Prairie Seeds

Steve Zwinger's Prairie Seeds sits near Sykeston, ND, in the central part of state known as the drift prairie region. Steve began farming in 2000 and stewards a total of 320 acres, including 12 tillable acres for seed, vegetables and soil building cover crops, 283 acres of hay and 25 acres wildlife habitat—all certified organic. His seed crops include peas, beans, flour corn, popcorn, cilantro, emmer, rye and oats, while vegetables include potatoes, garlic, carrots, onions, beans, peas, lettuce, kale, Swiss chard, broccoli, tomatoes, winter squash, zucchini and cucumbers.

Steve grew up on a grain farm and began working in the fields since he was 12, so he's had an interest in farming since he was a young boy. "The land I farm is land my parents purchased in 1940. It is important to me to carry on farming the land my father and mother started on almost 75 years ago. It is like saving seeds for future generations, to carry on tradition. Just as seeds are heirloom, the farm is very similar to me, it my heirloom that I will save and continue to improve for future generations. A legacy to pass on."

Realizing the demand and need for organic seed, Steve was drawn to the field. "I believe this an important area of agriculture that needs work for the future of organic. With limited acreage, I needed higher value crops. Facing limited markets for fresh vegetables I needed to diversify markets," he explains. He was drawn to organic agriculture believing "it's a viable way to farm, food raised organically is better and soil health is better." He also sees it as more sustainable, since organic systems often reduce the amount and type of purchased inputs.

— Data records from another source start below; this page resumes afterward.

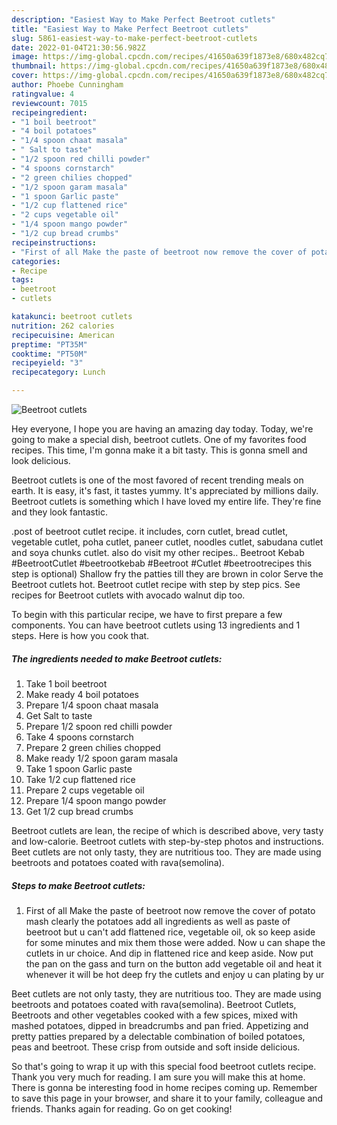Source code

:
 ```yaml
---
description: "Easiest Way to Make Perfect Beetroot cutlets"
title: "Easiest Way to Make Perfect Beetroot cutlets"
slug: 5861-easiest-way-to-make-perfect-beetroot-cutlets
date: 2022-01-04T21:30:56.982Z
image: https://img-global.cpcdn.com/recipes/41650a639f1873e8/680x482cq70/beetroot-cutlets-recipe-main-photo.jpg
thumbnail: https://img-global.cpcdn.com/recipes/41650a639f1873e8/680x482cq70/beetroot-cutlets-recipe-main-photo.jpg
cover: https://img-global.cpcdn.com/recipes/41650a639f1873e8/680x482cq70/beetroot-cutlets-recipe-main-photo.jpg
author: Phoebe Cunningham
ratingvalue: 4
reviewcount: 7015
recipeingredient:
- "1 boil beetroot"
- "4 boil potatoes"
- "1/4 spoon chaat masala"
- " Salt to taste"
- "1/2 spoon red chilli powder"
- "4 spoons cornstarch"
- "2 green chilies chopped"
- "1/2 spoon garam masala"
- "1 spoon Garlic paste"
- "1/2 cup flattened rice"
- "2 cups vegetable oil"
- "1/4 spoon mango powder"
- "1/2 cup bread crumbs"
recipeinstructions:
- "First of all Make the paste of beetroot now remove the cover of potato mash clearly the potatoes add all ingredients as well as paste of beetroot but u can&#39;t add flattened rice, vegetable oil, ok so keep aside for some minutes and mix them those were added. Now u can shape the cutlets in ur choice. And dip in flattened rice and keep aside. Now put the pan on the gass and turn on the button add vegetable oil and heat it whenever it will be hot deep fry the cutlets and enjoy u can plating by ur"
categories:
- Recipe
tags:
- beetroot
- cutlets

katakunci: beetroot cutlets 
nutrition: 262 calories
recipecuisine: American
preptime: "PT35M"
cooktime: "PT50M"
recipeyield: "3"
recipecategory: Lunch

---
```



![Beetroot cutlets](https://img-global.cpcdn.com/recipes/41650a639f1873e8/680x482cq70/beetroot-cutlets-recipe-main-photo.jpg)

Hey everyone, I hope you are having an amazing day today. Today, we're going to make a special dish, beetroot cutlets. One of my favorites food recipes. This time, I'm gonna make it a bit tasty. This is gonna smell and look delicious.

Beetroot cutlets is one of the most favored of recent trending meals on earth. It is easy, it's fast, it tastes yummy. It's appreciated by millions daily. Beetroot cutlets is something which I have loved my entire life. They're fine and they look fantastic.

.post of beetroot cutlet recipe. it includes, corn cutlet, bread cutlet, vegetable cutlet, poha cutlet, paneer cutlet, noodles cutlet, sabudana cutlet and soya chunks cutlet. also do visit my other recipes.. Beetroot Kebab #BeetrootCutlet #beetrootkebab #Beetroot #Cutlet #beetrootrecipes this step is optional) Shallow fry the patties till they are brown in color Serve the Beetroot cutlets hot. Beetroot cutlet recipe with step by step pics. See recipes for Beetroot cutlets with avocado walnut dip too.


To begin with this particular recipe, we have to first prepare a few components. You can have beetroot cutlets using 13 ingredients and 1 steps. Here is how you cook that.

<!--inarticleads1-->

##### The ingredients needed to make Beetroot cutlets:

1. Take 1 boil beetroot
1. Make ready 4 boil potatoes
1. Prepare 1/4 spoon chaat masala
1. Get  Salt to taste
1. Prepare 1/2 spoon red chilli powder
1. Take 4 spoons cornstarch
1. Prepare 2 green chilies chopped
1. Make ready 1/2 spoon garam masala
1. Take 1 spoon Garlic paste
1. Take 1/2 cup flattened rice
1. Prepare 2 cups vegetable oil
1. Prepare 1/4 spoon mango powder
1. Get 1/2 cup bread crumbs


Beetroot cutlets are lean, the recipe of which is described above, very tasty and low-calorie. Beetroot cutlets with step-by-step photos and instructions. Beet cutlets are not only tasty, they are nutritious too. They are made using beetroots and potatoes coated with rava(semolina). 

<!--inarticleads2-->

##### Steps to make Beetroot cutlets:

1. First of all Make the paste of beetroot now remove the cover of potato mash clearly the potatoes add all ingredients as well as paste of beetroot but u can&#39;t add flattened rice, vegetable oil, ok so keep aside for some minutes and mix them those were added. Now u can shape the cutlets in ur choice. And dip in flattened rice and keep aside. Now put the pan on the gass and turn on the button add vegetable oil and heat it whenever it will be hot deep fry the cutlets and enjoy u can plating by ur


Beet cutlets are not only tasty, they are nutritious too. They are made using beetroots and potatoes coated with rava(semolina). Beetroot Cutlets, Beetroots and other vegetables cooked with a few spices, mixed with mashed potatoes, dipped in breadcrumbs and pan fried. Appetizing and pretty patties prepared by a delectable combination of boiled potatoes, peas and beetroot. These crisp from outside and soft inside delicious. 

So that's going to wrap it up with this special food beetroot cutlets recipe. Thank you very much for reading. I am sure you will make this at home. There is gonna be interesting food in home recipes coming up. Remember to save this page in your browser, and share it to your family, colleague and friends. Thanks again for reading. Go on get cooking!
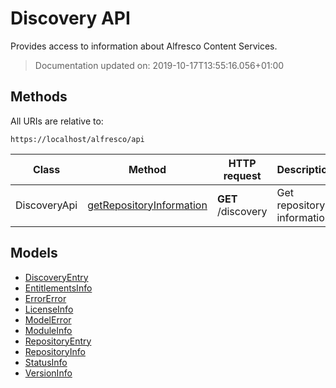 # **Discovery API**

Provides access to information about Alfresco Content Services.

> Documentation updated on: 2019-10-17T13:55:16.056+01:00

## Methods

All URIs are relative to:

```text
https://localhost/alfresco/api
```

| Class        | Method                                                                        | HTTP request       | Description                |
|--------------|-------------------------------------------------------------------------------|--------------------|----------------------------|
| DiscoveryApi | [getRepositoryInformation](docs/DiscoveryApi.md#getRepositoryInformation) | **GET** /discovery | Get repository information |

## Models

- [DiscoveryEntry](docs/DiscoveryEntry.md)
- [EntitlementsInfo](docs/EntitlementsInfo.md)
- [ErrorError](docs/ErrorError.md)
- [LicenseInfo](docs/LicenseInfo.md)
- [ModelError](docs/ModelError.md)
- [ModuleInfo](docs/ModuleInfo.md)
- [RepositoryEntry](docs/RepositoryEntry.md)
- [RepositoryInfo](docs/RepositoryInfo.md)
- [StatusInfo](docs/StatusInfo.md)
- [VersionInfo](docs/VersionInfo.md)
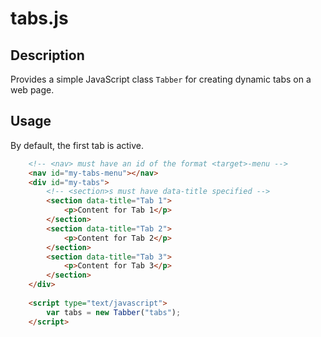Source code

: # tabs.js

## Description
Provides a simple JavaScript class `Tabber` for creating dynamic tabs on a web page.

## Usage
By default, the first tab is active.

```html
    <!-- <nav> must have an id of the format <target>-menu -->
    <nav id="my-tabs-menu"></nav>
    <div id="my-tabs">
        <!-- <section>s must have data-title specified -->
        <section data-title="Tab 1">
            <p>Content for Tab 1</p>
        </section>
        <section data-title="Tab 2">
            <p>Content for Tab 2</p>
        </section>
        <section data-title="Tab 3">
            <p>Content for Tab 3</p>
        </section>
    </div>
    
    <script type="text/javascript">
        var tabs = new Tabber("tabs");
    </script>
```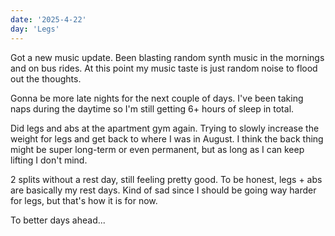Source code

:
```yaml
---
date: '2025-4-22'
day: 'Legs'
---
```


Got a new music update. Been blasting random synth music in the mornings and on bus rides. At this point my music taste is just random noise to flood out the thoughts.

Gonna be more late nights for the next couple of days. I've been taking naps during the daytime so I'm still getting 6+ hours of sleep in total.

Did legs and abs at the apartment gym again. Trying to slowly increase the weight for legs and get back to where I was in August. I think the back thing might be super long-term or even permanent, but as long as I can keep lifting I don't mind.

2 splits without a rest day, still feeling pretty good. To be honest, legs + abs are basically my rest days. Kind of sad since I should be going way harder for legs, but that's how it is for now.

To better days ahead...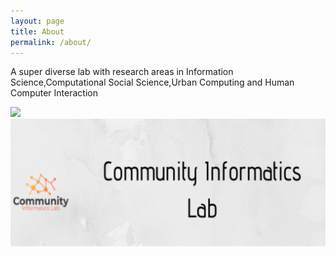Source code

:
 ```yaml
---
layout: page
title: About
permalink: /about/
---
```

<html>
 <div class="post-content">
    <p>A super diverse lab with research areas in Information Science,Computational Social Science,Urban Computing and Human Computer Interaction</p>
	 <img src="{{file.path}}">
	<img src="assets/cil_banner.png" alt="">
  </div>
</html>
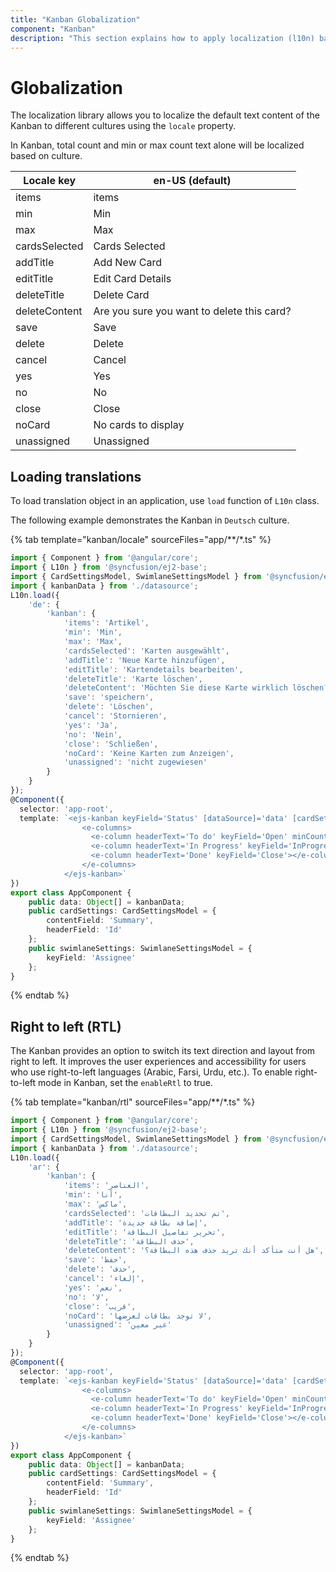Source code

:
 ```yaml
---
title: "Kanban Globalization"
component: "Kanban"
description: "This section explains how to apply localization (l10n) based on culture file and right-to-left (RTL) in Kanban board."
---
```


# Globalization

The localization library allows you to localize the default text content of the Kanban to different cultures using the `locale` property.

In Kanban, total count and min or max count text alone will be localized based on culture.

| Locale key | en-US (default)  |
|------|------|
| items |  items |
| min |  Min |
| max |  Max |
| cardsSelected | Cards Selected |
| addTitle | Add New Card |
| editTitle | Edit Card Details |
| deleteTitle | Delete Card |
| deleteContent | Are you sure you want to delete this card? |
| save | Save |
| delete | Delete |
| cancel | Cancel |
| yes | Yes |
| no | No |
| close | Close |
| noCard | No cards to display |
| unassigned | Unassigned |

## Loading translations

To load translation object in an application, use `load` function of `L10n` class.

The following example demonstrates the Kanban in `Deutsch` culture.

{% tab template="kanban/locale" sourceFiles="app/**/*.ts" %}

```typescript
import { Component } from '@angular/core';
import { L10n } from '@syncfusion/ej2-base';
import { CardSettingsModel, SwimlaneSettingsModel } from '@syncfusion/ej2-angular-kanban';
import { kanbanData } from './datasource';
L10n.load({
    'de': {
        'kanban': {
            'items': 'Artikel',
            'min': 'Min',
            'max': 'Max',
            'cardsSelected': 'Karten ausgewählt',
            'addTitle': 'Neue Karte hinzufügen',
            'editTitle': 'Kartendetails bearbeiten',
            'deleteTitle': 'Karte löschen',
            'deleteContent': 'Möchten Sie diese Karte wirklich löschen?',
            'save': 'speichern',
            'delete': 'Löschen',
            'cancel': 'Stornieren',
            'yes': 'Ja',
            'no': 'Nein',
            'close': 'Schließen',
            'noCard': 'Keine Karten zum Anzeigen',
            'unassigned': 'nicht zugewiesen'
        }
    }
});
@Component({
  selector: 'app-root',
  template: `<ejs-kanban keyField='Status' [dataSource]='data' [cardSettings]='cardSettings' locale='de' [swimlaneSettings]='swimlaneSettings'>
                <e-columns>
                  <e-column headerText='To do' keyField='Open' minCount='6'></e-column>
                  <e-column headerText='In Progress' keyField='InProgress' maxCount='3'></e-column>
                  <e-column headerText='Done' keyField='Close'></e-column>
                </e-columns>
            </ejs-kanban>`
})
export class AppComponent {
    public data: Object[] = kanbanData;
    public cardSettings: CardSettingsModel = {
        contentField: 'Summary',
        headerField: 'Id'
    };
    public swimlaneSettings: SwimlaneSettingsModel = {
        keyField: 'Assignee'
    };
}

```

{% endtab %}

## Right to left (RTL)

The Kanban provides an option to switch its text direction and layout from right to left. It improves the user experiences and accessibility for users who use right-to-left languages (Arabic, Farsi, Urdu, etc.). To enable right-to-left mode in Kanban, set the `enableRtl` to true.

{% tab template="kanban/rtl" sourceFiles="app/**/*.ts" %}

```typescript
import { Component } from '@angular/core';
import { L10n } from '@syncfusion/ej2-base';
import { CardSettingsModel, SwimlaneSettingsModel } from '@syncfusion/ej2-angular-kanban';
import { kanbanData } from './datasource';
L10n.load({
    'ar': {
        'kanban': {
            'items': 'العناصر',
            'min': 'أنا',
            'max': 'ماكس',
            'cardsSelected': 'تم تحديد البطاقات',
            'addTitle': 'إضافة بطاقة جديدة',
            'editTitle': 'تحرير تفاصيل البطاقة',
            'deleteTitle': 'حذف البطاقة',
            'deleteContent': 'هل أنت متأكد أنك تريد حذف هذه البطاقة؟',
            'save': 'حفظ',
            'delete': 'حذف',
            'cancel': 'إلغاء',
            'yes': 'نعم',
            'no': 'لا',
            'close': 'قريب',
            'noCard': 'لا توجد بطاقات لعرضها',
            'unassigned': 'غير معين'
        }
    }
});
@Component({
  selector: 'app-root',
  template: `<ejs-kanban keyField='Status' [dataSource]='data' [cardSettings]='cardSettings' locale='ar' [swimlaneSettings]='swimlaneSettings' enableRtl='true'>
                <e-columns>
                  <e-column headerText='To do' keyField='Open' minCount='6'></e-column>
                  <e-column headerText='In Progress' keyField='InProgress' maxCount='3'></e-column>
                  <e-column headerText='Done' keyField='Close'></e-column>
                </e-columns>
            </ejs-kanban>`
})
export class AppComponent {
    public data: Object[] = kanbanData;
    public cardSettings: CardSettingsModel = {
        contentField: 'Summary',
        headerField: 'Id'
    };
    public swimlaneSettings: SwimlaneSettingsModel = {
        keyField: 'Assignee'
    };
}

```

{% endtab %}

Steve thrives on producing quality seed lots that help others farm and offer something unique. He also relishes saving seed for future generations. His early experience taught him the skills for successful farming, which he's expanded using small plot research to trial and perfect many different crops across 30 years. He considers many factors in choosing his crop and seed lineup, including adaptation for his climate, familiarity growing a species and variety, uniqueness, supply limitations and function in crop rotations. Through seed saving and development, he continues to optimize his mix and offerings.

FFSC's cooperative structure and focus on organic seed drew Steve to join. He welcomes being part of an enterprise working to strengthen small farms that share common goals and beliefs, increase family farmers' market power and offer greater diversity to customers.